> [Plain-text document sources]:
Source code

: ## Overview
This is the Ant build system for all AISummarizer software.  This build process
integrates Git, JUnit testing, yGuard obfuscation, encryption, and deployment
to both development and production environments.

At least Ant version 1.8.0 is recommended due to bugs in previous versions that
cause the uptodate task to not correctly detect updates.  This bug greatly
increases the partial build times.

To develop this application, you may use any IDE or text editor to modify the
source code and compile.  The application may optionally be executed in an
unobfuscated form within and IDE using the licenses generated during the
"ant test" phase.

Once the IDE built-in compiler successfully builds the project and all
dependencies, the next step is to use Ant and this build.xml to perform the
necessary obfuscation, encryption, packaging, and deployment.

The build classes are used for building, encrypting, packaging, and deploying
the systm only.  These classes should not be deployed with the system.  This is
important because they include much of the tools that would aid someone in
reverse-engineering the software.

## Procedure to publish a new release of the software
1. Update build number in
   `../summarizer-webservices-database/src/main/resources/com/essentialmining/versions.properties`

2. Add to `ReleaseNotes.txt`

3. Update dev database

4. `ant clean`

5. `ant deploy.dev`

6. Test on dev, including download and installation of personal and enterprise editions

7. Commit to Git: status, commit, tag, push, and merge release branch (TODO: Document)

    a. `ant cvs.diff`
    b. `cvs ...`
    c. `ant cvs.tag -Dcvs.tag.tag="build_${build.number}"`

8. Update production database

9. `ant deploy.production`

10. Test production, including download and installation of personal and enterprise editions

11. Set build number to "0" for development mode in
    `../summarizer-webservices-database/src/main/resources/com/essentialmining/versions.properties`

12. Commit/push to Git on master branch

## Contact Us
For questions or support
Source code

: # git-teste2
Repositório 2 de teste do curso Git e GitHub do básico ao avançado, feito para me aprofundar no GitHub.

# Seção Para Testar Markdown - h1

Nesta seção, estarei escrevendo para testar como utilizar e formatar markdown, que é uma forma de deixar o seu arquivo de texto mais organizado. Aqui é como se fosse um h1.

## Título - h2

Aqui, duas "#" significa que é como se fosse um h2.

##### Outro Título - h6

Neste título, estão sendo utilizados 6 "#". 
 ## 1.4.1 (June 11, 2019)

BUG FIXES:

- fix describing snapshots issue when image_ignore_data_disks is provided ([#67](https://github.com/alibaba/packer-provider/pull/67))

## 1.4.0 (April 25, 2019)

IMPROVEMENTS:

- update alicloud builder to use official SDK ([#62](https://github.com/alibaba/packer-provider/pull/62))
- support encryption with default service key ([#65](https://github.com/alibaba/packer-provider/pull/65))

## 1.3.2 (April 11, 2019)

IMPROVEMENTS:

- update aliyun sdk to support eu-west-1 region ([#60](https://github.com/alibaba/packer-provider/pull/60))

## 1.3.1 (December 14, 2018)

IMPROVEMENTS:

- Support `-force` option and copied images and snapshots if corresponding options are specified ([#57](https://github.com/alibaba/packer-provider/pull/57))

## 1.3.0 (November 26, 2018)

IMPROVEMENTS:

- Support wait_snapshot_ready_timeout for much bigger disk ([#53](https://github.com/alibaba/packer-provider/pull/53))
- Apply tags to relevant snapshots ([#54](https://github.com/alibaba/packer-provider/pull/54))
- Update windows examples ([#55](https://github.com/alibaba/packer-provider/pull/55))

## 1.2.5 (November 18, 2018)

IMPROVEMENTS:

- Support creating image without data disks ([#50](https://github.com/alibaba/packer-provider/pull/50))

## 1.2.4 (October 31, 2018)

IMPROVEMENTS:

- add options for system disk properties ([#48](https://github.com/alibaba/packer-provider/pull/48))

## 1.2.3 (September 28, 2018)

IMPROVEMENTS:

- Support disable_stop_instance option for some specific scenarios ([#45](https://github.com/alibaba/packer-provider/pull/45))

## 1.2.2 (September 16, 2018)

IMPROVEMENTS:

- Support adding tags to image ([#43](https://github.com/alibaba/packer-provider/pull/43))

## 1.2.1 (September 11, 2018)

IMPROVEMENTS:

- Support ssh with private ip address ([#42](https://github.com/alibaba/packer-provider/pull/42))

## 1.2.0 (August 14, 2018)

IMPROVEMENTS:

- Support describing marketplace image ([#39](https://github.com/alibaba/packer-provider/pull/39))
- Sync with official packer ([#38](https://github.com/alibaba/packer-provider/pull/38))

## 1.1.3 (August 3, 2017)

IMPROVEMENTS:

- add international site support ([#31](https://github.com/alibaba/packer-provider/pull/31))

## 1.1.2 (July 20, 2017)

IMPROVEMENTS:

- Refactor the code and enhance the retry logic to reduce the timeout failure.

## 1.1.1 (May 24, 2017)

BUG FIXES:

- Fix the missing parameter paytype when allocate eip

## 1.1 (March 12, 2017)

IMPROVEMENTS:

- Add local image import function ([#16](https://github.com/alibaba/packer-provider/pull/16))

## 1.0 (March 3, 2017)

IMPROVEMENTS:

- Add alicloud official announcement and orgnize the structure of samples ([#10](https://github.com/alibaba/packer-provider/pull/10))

> [WHAT TO DO]: Scan the lines above for "11. Set build" and for "# Seção Para Testar Markdown - h1". Repeat exactly the line holding each of them and every line in between.

> [ANSWER SPACE]:
11. Set build number to "0" for development mode in
    `../summarizer-webservices-database/src/main/resources/com/essentialmining/versions.properties`

12. Commit/push to Git on master branch

## Contact Us
For questions or support
Source code

: # git-teste2
Repositório 2 de teste do curso Git e GitHub do básico ao avançado, feito para me aprofundar no GitHub.

# Seção Para Testar Markdown - h1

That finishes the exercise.